Work to be completed :: Scan the listing below and copy each line holding the word "full".

○ ○ ○ ○

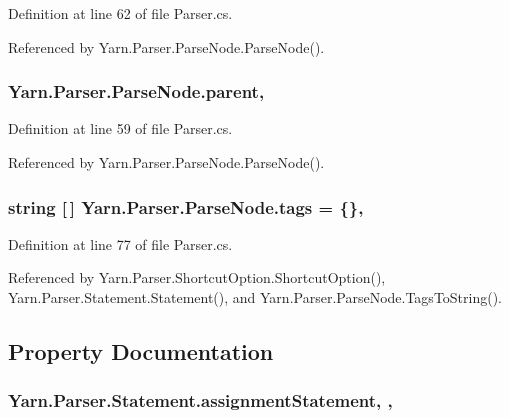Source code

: Definition at line 62 of file Parser.\-cs.



Referenced by Yarn.\-Parser.\-Parse\-Node.\-Parse\-Node().

\hypertarget{a00150_af313a82103fcc2ff5a177dbb06b92f7b}{
\subsubsection[{parent}]{ Yarn.\-Parser.\-Parse\-Node.\-parent\hspace{0.3cm}{\ttfamily [package]}, {\ttfamily [inherited]}}}\label{a00150_af313a82103fcc2ff5a177dbb06b92f7b}


Definition at line 59 of file Parser.\-cs.



Referenced by Yarn.\-Parser.\-Parse\-Node.\-Parse\-Node().

\hypertarget{a00150_a58b3a15788fd2d4127d73619dc6d04ae}{
\subsubsection[{tags}]{\setlength{\rightskip}{0pt plus 5cm}string \mbox{[}$\,$\mbox{]} Yarn.\-Parser.\-Parse\-Node.\-tags = \{\}\hspace{0.3cm}{\ttfamily [package]}, {\ttfamily [inherited]}}}\label{a00150_a58b3a15788fd2d4127d73619dc6d04ae}


Definition at line 77 of file Parser.\-cs.



Referenced by Yarn.\-Parser.\-Shortcut\-Option.\-Shortcut\-Option(), Yarn.\-Parser.\-Statement.\-Statement(), and Yarn.\-Parser.\-Parse\-Node.\-Tags\-To\-String().



\subsection{Property Documentation}
\hypertarget{a00168_a7fa97a80f1b9313bc2bd4194e3f75759}{
\subsubsection[{assignment\-Statement}]{ Yarn.\-Parser.\-Statement.\-assignment\-Statement\hspace{0.3cm}{\ttfamily [get]}, {\ttfamily [set]}, {\ttfamily [package]}}}\label{a00168_a7fa97a80f1b9313bc2bd4194e3f75759}



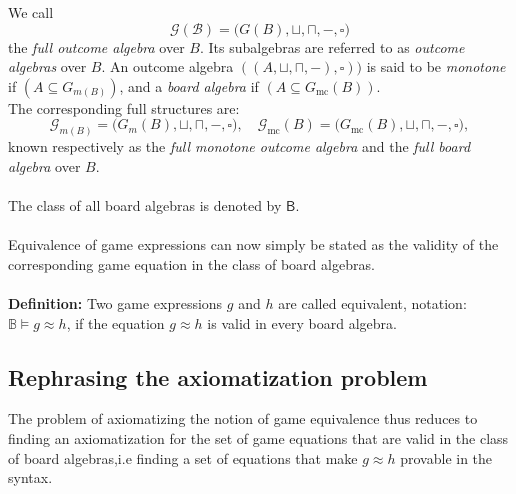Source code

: \documentclass[12pt]{article}
\begin{document}
We call
\[
\mathcal{G(B)} = \big(G(B), \sqcup, \sqcap, -, \square \big)
\]
the \emph{full outcome algebra} over \( B \).  
Its subalgebras are referred to as \emph{outcome algebras} over \( B \).
An outcome algebra $( (A, \sqcup, \sqcap, -), \square) )$ is said to be \emph{monotone} if $( A \subseteq G_{m(B)} )$, and a \emph{board algebra} if $( A \subseteq G_{\mathrm{mc}}(B) )$.\\
The corresponding full structures are:
\[
\mathcal{G}_{m(B)} = \big(G_m(B), \sqcup, \sqcap, -, \square\big), \quad
\mathcal{G}_{\mathrm{mc}}(B) = \big(G_{\mathrm{mc}}(B), \sqcup, \sqcap, -, \square\big),
\]
known respectively as the \emph{full monotone outcome algebra} and the \emph{full board algebra} over \( B \). \\ \\
The class of all board algebras is denoted by \( \mathsf{B} \).\\ \\
Equivalence of game expressions can now simply be stated as the validity of the corresponding game equation in the class of board algebras. \\ \\
\textbf{Definition:} Two game expressions $g$ and $h$ are called equivalent, notation: $\mathbb{B}\vDash g \approx h$, if the equation $g \approx h$ is valid in every board algebra.  
\subsection{Rephrasing the axiomatization problem}
The problem of axiomatizing the notion of game equivalence thus reduces to finding an axiomatization for the set of game equations that are valid in the class of board algebras,i.e finding a set of equations that make $g \approx h$ provable in the syntax. 
\end{document}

○ ○ ○ ○

Task answer ::
the \emph{full outcome algebra} over \( B \).  
The corresponding full structures are:
known respectively as the \emph{full monotone outcome algebra} and the \emph{full board algebra} over \( B \). \\ \\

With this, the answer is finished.